Siesta sadece bir ispanyol geleneği olmakla kalmayıp aynı zamanda biyolyojik anlamda bir açıklaması vardır. Yemekten sonra kandaki düşüşün bir sonucudur. Sindirim sistemi yemekten sonra uyku düzenini harekete geçirir.
Bilimsel olarak 30 dakika süren bir siesta (daha fazla süren öğlen uykusu vücudun biyolojik saatini bozar ve akşam uykusu düzeninide altüst eder) genel sağlığa, vücudun kan sirkülasyonuna , stresin yokedilmesine, hafıza, öğrenme yeteneğine faydalı olur ve verimli çalışma süresini arttırır.

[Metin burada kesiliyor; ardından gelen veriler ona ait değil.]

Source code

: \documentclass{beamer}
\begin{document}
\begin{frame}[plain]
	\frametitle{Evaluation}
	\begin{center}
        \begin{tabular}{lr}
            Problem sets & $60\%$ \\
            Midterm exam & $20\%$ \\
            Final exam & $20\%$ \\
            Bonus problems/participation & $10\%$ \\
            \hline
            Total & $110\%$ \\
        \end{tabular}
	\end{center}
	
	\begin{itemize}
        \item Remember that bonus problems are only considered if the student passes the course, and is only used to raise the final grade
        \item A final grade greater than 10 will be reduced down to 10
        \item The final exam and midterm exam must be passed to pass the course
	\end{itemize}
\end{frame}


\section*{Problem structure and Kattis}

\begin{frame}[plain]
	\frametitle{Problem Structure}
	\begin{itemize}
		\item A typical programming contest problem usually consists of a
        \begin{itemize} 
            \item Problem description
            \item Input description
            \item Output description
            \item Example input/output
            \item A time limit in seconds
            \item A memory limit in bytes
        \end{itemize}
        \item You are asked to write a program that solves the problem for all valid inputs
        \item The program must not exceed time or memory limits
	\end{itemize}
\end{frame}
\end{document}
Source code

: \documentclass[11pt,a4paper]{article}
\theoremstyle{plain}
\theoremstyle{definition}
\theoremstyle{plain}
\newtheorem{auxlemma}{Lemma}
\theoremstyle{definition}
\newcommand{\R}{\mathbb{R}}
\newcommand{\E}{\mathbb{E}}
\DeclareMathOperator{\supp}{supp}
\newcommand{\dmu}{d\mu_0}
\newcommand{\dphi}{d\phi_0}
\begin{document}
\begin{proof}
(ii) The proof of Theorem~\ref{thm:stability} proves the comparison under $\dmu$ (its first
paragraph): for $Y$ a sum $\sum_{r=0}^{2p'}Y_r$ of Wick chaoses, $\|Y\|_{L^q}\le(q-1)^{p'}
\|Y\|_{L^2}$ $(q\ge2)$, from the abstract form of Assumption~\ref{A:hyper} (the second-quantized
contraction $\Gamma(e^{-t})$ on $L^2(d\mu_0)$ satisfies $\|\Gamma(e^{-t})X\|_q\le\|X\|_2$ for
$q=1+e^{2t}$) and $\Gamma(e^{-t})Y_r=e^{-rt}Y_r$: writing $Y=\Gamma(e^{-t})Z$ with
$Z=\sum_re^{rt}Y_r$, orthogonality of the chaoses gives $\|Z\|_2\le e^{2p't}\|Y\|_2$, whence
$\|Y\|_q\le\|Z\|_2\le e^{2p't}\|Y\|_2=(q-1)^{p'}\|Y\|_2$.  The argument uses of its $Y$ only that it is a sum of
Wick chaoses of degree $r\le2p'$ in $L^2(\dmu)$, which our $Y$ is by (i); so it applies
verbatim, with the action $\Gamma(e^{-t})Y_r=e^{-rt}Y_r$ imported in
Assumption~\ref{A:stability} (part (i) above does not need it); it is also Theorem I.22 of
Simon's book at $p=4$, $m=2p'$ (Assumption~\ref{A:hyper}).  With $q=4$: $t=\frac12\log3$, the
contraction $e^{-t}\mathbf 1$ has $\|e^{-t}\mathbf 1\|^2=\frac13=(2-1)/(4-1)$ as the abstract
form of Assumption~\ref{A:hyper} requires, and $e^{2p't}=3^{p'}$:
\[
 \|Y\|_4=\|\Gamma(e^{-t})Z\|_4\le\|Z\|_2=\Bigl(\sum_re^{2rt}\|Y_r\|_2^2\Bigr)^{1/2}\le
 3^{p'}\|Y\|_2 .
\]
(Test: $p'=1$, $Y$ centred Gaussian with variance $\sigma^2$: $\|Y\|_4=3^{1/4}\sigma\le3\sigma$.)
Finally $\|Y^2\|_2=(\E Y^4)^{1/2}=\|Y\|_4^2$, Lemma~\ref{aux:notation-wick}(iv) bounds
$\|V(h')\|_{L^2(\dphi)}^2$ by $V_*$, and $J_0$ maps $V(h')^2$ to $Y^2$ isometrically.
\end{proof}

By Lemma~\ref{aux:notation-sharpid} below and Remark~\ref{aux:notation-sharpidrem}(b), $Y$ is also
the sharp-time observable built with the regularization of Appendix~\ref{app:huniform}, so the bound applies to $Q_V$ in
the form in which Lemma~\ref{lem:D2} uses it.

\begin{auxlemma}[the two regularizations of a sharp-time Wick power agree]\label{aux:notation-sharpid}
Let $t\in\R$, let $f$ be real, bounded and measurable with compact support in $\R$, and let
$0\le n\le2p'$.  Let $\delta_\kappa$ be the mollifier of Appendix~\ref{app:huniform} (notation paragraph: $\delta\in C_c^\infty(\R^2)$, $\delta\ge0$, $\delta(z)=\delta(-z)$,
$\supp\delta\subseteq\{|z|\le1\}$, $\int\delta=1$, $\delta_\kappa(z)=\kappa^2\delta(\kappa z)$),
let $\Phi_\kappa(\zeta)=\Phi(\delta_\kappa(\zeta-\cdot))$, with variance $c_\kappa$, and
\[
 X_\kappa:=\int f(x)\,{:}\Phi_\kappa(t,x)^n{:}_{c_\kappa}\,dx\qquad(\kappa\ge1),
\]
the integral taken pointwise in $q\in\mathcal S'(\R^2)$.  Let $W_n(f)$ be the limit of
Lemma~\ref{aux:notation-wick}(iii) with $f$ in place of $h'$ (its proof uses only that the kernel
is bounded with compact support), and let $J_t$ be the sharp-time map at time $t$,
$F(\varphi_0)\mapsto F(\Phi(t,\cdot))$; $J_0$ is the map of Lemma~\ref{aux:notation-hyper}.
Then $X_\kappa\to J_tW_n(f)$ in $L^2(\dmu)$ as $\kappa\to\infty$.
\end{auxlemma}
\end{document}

Albert Einstein’da siestayı severdi. Winston Churchil ise bu güzel ispanyol geleneğini Kubada öğrenmişti. XX yüzyıl İspanyol Edebiyatının en önemli yazarlarından birisi ve Nobel ödülü sahibi Camilo José Cela alaycı tarzıyla bu önemli İspanyol Kültürü siestayı sevmiş, övmüş ve uygulamıştır. Yazara göre siestayı pijama ile oturarak yapmak gerekir.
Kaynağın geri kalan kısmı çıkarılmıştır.